С годами она все переносила тяжелее, и можно было представить ее жизнь вдвоем со старым Дютто, который слыл за самого подлого человека во всем Ле-Фарле и о котором еще тридцать лет назад говорили, что он "не такой, как другие".
- Послушай, ма!
- С чего это ты стал носить кольца? - На левой руке у него было кольцо, и это не ускользнуло от холодного взгляда матери. - Ты носишь кольца, как девчонка, и ты...

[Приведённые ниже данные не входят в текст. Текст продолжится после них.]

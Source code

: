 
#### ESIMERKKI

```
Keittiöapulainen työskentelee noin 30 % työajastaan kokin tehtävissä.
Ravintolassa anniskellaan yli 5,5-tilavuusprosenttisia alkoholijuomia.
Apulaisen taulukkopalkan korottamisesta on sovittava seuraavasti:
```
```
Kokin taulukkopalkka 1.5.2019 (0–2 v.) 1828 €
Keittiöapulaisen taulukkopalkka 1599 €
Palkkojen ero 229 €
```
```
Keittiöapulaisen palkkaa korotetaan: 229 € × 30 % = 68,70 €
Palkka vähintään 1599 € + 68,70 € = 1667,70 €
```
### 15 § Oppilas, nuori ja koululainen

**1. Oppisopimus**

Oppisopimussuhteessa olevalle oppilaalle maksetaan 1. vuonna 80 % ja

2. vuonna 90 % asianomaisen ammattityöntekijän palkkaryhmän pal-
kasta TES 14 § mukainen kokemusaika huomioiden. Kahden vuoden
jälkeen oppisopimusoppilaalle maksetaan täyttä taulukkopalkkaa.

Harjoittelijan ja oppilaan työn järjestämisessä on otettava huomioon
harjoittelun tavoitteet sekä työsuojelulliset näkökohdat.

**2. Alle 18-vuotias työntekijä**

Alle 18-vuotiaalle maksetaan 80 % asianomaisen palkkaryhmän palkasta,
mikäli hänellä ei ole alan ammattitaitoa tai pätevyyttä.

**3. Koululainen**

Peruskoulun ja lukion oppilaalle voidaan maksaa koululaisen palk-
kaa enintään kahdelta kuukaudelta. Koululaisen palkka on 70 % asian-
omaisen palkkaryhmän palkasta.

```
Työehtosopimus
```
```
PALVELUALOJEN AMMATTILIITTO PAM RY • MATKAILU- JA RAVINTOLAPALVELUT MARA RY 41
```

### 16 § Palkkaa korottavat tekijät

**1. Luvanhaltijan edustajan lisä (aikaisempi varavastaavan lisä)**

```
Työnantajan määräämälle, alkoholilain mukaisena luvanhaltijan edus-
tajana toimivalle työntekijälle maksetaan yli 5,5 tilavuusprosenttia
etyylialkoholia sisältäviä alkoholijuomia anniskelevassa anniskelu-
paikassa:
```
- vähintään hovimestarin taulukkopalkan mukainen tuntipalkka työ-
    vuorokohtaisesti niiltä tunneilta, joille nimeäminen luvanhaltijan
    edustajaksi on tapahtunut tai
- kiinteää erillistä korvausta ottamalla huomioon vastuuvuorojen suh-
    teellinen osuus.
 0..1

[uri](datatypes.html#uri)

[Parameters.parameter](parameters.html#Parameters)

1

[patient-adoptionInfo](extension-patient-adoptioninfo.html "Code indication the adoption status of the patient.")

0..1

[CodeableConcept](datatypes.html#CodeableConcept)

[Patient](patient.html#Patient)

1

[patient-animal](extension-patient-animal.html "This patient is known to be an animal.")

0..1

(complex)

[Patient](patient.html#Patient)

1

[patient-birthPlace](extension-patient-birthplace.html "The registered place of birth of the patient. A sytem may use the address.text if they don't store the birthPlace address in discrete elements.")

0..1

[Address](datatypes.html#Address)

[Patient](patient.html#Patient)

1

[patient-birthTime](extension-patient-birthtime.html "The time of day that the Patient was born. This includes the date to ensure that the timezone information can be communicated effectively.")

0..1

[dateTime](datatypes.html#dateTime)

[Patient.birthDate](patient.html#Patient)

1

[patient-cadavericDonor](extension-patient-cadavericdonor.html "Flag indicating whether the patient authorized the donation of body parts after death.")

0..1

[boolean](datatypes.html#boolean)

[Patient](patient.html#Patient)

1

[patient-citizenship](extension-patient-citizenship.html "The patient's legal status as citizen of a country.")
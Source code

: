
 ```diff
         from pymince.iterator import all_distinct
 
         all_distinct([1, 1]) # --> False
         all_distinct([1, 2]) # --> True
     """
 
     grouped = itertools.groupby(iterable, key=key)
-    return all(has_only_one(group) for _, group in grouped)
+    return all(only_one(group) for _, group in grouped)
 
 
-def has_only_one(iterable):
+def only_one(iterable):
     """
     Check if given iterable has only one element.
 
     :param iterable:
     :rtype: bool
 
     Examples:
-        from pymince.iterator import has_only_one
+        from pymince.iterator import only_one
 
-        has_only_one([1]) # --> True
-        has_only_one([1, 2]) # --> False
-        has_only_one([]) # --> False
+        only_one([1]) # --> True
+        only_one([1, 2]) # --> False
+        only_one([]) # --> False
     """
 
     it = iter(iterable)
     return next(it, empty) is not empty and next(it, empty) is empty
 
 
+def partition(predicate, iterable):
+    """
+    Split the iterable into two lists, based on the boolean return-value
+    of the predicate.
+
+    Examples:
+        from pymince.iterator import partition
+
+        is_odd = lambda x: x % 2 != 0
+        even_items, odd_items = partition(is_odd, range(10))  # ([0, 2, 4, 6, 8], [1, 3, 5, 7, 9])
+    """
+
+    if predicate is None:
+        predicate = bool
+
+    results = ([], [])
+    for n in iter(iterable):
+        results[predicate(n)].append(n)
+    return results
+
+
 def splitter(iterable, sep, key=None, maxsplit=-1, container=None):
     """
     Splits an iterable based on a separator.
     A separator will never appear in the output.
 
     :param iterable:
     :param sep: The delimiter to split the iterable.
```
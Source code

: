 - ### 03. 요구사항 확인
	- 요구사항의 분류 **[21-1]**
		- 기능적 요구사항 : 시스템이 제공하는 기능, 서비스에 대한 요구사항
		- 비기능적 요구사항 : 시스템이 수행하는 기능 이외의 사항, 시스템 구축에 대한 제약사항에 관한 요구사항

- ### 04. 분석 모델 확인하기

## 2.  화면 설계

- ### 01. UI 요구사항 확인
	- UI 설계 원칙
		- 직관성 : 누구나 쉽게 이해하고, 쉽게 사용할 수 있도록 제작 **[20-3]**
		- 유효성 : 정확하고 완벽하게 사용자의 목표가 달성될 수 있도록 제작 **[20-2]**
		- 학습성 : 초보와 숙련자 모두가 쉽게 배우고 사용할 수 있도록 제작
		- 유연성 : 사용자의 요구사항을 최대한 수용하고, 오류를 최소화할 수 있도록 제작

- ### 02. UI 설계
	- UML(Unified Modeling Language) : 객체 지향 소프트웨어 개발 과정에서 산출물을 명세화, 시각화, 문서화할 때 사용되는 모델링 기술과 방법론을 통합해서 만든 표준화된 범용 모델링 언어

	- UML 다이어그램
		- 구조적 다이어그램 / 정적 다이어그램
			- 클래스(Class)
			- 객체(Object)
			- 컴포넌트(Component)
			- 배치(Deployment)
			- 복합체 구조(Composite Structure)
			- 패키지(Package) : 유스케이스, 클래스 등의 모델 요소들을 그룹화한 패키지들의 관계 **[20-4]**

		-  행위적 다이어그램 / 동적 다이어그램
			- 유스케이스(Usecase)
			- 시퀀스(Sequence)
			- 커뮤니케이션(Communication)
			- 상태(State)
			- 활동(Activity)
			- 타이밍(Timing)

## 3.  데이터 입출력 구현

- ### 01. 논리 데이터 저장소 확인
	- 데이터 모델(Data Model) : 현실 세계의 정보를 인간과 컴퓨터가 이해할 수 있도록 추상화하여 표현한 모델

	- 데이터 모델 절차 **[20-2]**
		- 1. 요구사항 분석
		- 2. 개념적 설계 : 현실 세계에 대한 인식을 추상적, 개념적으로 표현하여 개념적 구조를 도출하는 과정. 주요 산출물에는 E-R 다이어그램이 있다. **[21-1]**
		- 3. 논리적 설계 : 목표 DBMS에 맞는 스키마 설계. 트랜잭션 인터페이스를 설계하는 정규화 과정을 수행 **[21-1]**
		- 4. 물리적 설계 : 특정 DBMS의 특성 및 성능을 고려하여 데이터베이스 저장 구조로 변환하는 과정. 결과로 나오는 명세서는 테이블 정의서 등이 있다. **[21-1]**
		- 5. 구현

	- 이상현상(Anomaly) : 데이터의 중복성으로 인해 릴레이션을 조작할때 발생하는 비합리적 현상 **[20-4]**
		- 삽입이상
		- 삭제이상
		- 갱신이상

Должно быть, у него сорвалась с языка грубость. Она ответила тем же. Потом невозможно было вспомнить слова, слишком они бессвязные. Трудно найти последовательность в этой перебранке, где каждый старался посильнее обидеть другого. А перед глазами у них все время был старый Дютто в его ужасной неподвижности.
Наконец терпение Малыша Луи лопнуло. С него хватит! Лишнего мамаша наговорила! Он ухватил стул за ножку и начал колотить по окнам, по кастрюлям, упиваясь грохотом и дребезгом осколков.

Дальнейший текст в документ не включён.